* WHAT THE TASK ASKS
Would you return, word for word, the lines of the data below from the line with "Versioning and Changelog" through the line with "Documentation: Serves as", and no others?
......
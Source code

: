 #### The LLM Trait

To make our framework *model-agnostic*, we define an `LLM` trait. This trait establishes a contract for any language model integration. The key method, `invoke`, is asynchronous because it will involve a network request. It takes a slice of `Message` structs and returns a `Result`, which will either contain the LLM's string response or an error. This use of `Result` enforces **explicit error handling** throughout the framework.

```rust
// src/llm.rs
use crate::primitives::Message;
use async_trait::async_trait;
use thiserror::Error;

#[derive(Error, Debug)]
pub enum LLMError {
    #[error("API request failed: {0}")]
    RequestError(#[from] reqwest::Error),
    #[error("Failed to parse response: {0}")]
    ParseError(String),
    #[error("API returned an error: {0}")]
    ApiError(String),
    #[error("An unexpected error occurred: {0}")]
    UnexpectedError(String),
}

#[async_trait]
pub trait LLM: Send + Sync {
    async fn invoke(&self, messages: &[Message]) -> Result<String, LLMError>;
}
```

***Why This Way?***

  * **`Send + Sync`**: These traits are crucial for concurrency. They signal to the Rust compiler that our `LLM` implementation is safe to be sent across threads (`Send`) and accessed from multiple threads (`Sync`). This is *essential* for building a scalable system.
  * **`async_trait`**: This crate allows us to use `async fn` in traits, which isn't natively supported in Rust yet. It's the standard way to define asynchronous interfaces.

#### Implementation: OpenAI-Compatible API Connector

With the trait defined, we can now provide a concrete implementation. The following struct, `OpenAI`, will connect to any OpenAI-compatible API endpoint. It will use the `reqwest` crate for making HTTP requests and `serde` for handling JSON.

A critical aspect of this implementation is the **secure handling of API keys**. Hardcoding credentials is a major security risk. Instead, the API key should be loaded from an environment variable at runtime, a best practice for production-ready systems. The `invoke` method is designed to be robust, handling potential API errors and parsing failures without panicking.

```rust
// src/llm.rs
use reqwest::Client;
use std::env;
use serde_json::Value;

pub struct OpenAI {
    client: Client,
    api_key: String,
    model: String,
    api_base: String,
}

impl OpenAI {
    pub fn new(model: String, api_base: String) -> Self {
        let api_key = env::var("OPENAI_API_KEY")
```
......
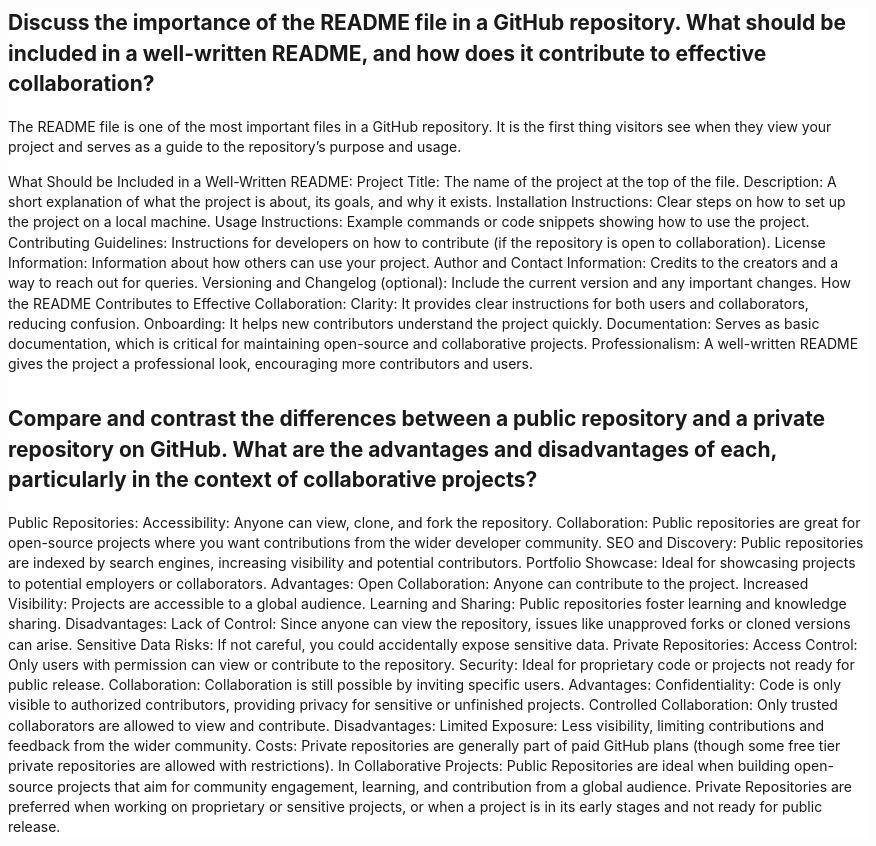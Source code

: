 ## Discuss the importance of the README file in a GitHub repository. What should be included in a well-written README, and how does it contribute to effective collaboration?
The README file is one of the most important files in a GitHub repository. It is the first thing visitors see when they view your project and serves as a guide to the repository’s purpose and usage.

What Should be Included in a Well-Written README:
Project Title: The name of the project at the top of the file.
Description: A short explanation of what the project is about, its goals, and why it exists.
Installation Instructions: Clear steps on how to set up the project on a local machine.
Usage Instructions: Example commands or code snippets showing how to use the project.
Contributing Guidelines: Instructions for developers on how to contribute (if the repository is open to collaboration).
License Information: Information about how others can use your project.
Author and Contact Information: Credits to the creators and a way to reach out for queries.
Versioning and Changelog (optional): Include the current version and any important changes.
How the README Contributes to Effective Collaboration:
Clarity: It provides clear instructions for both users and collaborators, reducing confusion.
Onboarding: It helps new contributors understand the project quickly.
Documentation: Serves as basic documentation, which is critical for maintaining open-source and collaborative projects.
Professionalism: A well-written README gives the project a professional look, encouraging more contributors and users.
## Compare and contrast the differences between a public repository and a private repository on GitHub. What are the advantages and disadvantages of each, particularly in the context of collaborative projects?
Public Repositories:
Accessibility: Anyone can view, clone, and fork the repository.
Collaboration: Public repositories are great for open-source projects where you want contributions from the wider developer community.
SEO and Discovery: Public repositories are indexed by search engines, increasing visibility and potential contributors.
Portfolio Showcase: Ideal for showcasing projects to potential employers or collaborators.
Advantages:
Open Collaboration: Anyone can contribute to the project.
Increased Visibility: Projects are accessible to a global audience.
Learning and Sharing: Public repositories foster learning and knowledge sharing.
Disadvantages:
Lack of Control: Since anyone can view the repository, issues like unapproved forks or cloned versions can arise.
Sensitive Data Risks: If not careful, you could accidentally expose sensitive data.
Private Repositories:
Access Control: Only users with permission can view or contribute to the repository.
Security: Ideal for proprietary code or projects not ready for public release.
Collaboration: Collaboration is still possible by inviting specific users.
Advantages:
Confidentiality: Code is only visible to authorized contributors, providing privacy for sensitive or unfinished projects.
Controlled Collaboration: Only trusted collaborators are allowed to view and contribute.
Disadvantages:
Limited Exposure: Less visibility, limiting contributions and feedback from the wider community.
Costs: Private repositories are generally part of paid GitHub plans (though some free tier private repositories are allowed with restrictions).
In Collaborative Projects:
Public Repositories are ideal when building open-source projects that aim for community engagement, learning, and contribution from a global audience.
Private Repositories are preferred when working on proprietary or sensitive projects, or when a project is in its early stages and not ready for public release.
......
* ANSWER FOR THE TASK
Versioning and Changelog (optional): Include the current version and any important changes.
How the README Contributes to Effective Collaboration:
Clarity: It provides clear instructions for both users and collaborators, reducing confusion.
Onboarding: It helps new contributors understand the project quickly.
Documentation: Serves as basic documentation, which is critical for maintaining open-source and collaborative projects.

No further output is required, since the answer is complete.